■ **What is needed**:
From the records below, copy the lines that include "Tracking".

[Records excerpted from a collection]
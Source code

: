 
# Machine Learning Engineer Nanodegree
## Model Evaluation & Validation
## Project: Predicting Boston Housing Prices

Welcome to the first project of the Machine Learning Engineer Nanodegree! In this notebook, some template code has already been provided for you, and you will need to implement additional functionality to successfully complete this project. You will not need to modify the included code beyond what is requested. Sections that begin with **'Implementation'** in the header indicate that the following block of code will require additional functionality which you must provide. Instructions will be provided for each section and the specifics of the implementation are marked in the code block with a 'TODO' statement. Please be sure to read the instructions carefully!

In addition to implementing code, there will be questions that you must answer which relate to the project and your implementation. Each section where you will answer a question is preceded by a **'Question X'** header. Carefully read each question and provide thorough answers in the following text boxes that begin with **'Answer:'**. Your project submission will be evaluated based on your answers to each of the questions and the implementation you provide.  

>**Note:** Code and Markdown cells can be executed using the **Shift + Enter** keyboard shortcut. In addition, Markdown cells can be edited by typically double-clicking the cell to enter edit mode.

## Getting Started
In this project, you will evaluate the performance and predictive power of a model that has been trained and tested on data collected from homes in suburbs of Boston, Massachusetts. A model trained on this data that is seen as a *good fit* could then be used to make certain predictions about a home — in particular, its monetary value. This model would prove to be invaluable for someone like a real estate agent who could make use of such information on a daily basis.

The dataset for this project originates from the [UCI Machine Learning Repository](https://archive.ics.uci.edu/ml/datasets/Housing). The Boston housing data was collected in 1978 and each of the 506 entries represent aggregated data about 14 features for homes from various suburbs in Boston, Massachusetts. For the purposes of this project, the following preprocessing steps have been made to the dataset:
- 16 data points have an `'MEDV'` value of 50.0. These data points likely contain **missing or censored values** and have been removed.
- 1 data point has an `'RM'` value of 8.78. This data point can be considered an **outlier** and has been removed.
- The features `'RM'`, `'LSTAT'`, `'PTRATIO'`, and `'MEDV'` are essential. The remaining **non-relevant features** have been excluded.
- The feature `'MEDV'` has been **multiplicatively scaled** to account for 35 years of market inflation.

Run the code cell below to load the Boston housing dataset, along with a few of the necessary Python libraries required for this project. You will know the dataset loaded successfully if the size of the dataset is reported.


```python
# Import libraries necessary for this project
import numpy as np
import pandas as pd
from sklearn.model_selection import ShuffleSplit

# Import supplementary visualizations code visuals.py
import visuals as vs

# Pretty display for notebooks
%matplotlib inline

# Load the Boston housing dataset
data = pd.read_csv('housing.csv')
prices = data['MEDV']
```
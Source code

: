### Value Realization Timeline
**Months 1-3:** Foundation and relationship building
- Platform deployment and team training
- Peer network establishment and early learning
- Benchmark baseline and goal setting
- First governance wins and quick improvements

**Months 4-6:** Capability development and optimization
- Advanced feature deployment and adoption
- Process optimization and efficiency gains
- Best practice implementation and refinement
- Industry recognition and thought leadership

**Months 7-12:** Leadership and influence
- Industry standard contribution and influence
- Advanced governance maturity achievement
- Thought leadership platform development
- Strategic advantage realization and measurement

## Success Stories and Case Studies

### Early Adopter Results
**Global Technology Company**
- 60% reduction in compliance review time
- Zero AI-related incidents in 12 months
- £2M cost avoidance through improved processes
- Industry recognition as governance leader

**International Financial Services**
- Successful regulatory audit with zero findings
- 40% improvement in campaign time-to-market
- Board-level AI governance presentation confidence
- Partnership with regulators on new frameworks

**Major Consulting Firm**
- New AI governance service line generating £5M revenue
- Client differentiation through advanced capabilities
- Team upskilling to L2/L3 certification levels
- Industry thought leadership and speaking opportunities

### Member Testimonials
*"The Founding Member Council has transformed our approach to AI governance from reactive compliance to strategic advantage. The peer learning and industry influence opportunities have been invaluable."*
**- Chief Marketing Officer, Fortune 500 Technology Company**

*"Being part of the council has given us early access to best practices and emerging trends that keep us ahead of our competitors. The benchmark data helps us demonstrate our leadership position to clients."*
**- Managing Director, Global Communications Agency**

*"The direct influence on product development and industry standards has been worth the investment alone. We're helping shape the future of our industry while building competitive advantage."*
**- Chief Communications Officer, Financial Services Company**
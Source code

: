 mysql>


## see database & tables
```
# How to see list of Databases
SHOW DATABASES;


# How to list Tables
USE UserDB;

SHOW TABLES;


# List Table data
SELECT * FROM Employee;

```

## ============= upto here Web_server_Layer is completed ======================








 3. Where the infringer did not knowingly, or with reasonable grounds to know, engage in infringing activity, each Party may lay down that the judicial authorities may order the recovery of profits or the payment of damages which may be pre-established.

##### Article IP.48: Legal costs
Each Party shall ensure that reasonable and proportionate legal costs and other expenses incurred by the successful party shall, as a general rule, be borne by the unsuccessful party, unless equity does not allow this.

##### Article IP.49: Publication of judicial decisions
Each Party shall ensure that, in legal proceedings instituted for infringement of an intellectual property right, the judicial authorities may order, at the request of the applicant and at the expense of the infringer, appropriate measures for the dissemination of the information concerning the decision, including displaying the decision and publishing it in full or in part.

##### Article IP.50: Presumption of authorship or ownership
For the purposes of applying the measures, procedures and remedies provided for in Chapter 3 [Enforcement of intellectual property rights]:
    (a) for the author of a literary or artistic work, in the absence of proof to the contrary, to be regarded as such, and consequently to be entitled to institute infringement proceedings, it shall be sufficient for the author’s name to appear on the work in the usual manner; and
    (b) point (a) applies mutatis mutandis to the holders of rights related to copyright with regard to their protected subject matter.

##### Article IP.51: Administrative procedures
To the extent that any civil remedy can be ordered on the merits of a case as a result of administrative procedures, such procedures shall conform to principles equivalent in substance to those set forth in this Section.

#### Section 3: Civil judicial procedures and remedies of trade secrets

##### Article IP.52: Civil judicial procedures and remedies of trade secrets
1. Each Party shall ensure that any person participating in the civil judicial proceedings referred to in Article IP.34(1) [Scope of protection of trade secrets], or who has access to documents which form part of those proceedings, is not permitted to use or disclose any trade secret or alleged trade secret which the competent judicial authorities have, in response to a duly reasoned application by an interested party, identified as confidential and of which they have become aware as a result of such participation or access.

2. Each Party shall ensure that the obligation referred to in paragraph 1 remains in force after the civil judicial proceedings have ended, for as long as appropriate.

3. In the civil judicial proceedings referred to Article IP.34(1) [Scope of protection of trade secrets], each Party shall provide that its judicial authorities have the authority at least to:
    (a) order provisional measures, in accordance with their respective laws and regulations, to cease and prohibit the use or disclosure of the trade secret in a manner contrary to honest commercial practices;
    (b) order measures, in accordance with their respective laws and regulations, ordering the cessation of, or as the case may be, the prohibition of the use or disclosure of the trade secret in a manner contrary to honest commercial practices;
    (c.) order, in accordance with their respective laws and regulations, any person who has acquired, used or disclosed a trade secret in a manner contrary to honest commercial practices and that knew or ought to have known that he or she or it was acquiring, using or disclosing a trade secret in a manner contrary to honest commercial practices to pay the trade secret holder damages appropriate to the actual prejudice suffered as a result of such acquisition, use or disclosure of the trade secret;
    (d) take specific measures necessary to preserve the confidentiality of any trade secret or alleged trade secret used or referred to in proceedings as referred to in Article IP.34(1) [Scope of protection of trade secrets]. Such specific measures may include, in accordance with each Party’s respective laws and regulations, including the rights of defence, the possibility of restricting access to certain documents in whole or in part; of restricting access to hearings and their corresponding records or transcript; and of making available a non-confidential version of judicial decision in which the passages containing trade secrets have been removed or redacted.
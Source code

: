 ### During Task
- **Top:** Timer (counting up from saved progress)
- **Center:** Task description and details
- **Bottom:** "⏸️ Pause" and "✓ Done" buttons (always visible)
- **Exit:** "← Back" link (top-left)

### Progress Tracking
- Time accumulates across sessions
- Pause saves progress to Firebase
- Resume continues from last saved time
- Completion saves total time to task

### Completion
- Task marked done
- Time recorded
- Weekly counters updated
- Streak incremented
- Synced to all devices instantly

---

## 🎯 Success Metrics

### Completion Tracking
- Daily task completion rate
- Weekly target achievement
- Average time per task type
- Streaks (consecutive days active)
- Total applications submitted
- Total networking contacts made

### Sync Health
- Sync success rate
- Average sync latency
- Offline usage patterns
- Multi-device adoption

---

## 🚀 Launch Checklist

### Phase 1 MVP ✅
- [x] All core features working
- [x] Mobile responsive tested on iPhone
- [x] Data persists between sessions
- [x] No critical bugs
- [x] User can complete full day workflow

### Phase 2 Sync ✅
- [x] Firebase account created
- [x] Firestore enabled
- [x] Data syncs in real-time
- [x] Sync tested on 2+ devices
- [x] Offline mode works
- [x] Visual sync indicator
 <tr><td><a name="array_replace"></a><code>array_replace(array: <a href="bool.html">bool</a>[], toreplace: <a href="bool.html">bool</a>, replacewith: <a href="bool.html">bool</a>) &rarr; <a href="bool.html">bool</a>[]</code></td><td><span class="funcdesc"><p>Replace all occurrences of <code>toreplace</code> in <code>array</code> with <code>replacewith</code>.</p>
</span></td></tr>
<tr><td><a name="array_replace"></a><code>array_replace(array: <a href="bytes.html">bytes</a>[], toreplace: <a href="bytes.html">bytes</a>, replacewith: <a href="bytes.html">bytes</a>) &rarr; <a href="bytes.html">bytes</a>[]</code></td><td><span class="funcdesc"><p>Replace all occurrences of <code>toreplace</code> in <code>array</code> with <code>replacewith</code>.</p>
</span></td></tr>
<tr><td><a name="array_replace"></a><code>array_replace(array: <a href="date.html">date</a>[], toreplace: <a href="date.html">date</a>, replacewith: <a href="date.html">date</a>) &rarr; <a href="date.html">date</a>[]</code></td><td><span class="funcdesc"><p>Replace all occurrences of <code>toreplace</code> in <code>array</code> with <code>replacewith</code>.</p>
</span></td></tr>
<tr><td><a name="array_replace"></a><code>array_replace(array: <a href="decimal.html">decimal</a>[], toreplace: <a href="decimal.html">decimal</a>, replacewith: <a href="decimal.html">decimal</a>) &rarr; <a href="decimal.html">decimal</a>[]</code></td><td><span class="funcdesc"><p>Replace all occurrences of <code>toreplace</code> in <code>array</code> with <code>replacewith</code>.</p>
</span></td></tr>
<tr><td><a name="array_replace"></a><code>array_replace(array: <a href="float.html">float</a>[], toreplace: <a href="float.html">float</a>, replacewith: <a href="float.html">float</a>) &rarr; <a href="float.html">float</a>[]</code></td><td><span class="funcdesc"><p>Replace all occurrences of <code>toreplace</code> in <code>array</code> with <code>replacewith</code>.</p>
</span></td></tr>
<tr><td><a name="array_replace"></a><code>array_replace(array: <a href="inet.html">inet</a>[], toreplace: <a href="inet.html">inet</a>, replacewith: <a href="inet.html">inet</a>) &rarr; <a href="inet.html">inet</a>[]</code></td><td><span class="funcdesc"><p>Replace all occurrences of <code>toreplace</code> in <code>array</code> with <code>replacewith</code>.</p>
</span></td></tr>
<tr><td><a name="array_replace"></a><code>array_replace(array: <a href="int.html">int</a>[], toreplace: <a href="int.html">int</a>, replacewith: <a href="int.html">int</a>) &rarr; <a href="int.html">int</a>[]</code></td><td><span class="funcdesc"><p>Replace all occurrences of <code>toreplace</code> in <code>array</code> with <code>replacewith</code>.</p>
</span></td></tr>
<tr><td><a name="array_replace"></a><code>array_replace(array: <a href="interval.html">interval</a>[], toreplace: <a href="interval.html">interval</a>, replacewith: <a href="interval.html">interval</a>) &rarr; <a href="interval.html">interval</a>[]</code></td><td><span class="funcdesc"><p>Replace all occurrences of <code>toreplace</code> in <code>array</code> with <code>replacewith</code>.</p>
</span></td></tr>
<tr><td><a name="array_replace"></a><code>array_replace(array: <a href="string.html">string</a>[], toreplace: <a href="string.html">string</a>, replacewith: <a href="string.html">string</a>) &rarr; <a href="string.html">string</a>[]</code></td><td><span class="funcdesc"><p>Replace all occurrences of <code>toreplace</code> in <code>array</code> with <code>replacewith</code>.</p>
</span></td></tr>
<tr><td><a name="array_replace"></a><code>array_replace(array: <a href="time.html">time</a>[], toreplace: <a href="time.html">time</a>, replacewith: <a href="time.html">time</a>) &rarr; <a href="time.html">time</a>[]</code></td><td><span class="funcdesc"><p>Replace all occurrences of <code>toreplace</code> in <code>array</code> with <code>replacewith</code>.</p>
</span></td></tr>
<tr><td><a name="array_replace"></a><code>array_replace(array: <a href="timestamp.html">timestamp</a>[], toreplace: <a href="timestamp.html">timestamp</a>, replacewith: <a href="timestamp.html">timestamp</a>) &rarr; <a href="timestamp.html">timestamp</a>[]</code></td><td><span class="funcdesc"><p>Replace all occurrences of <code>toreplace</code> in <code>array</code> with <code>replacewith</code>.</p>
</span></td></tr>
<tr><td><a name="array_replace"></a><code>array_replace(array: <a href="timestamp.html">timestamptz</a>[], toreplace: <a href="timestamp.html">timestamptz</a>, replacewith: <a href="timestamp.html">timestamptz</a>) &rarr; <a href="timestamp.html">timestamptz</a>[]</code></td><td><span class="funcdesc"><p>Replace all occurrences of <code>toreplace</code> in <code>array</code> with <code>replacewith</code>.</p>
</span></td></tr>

■ **Response box**:
### Progress Tracking
### Completion Tracking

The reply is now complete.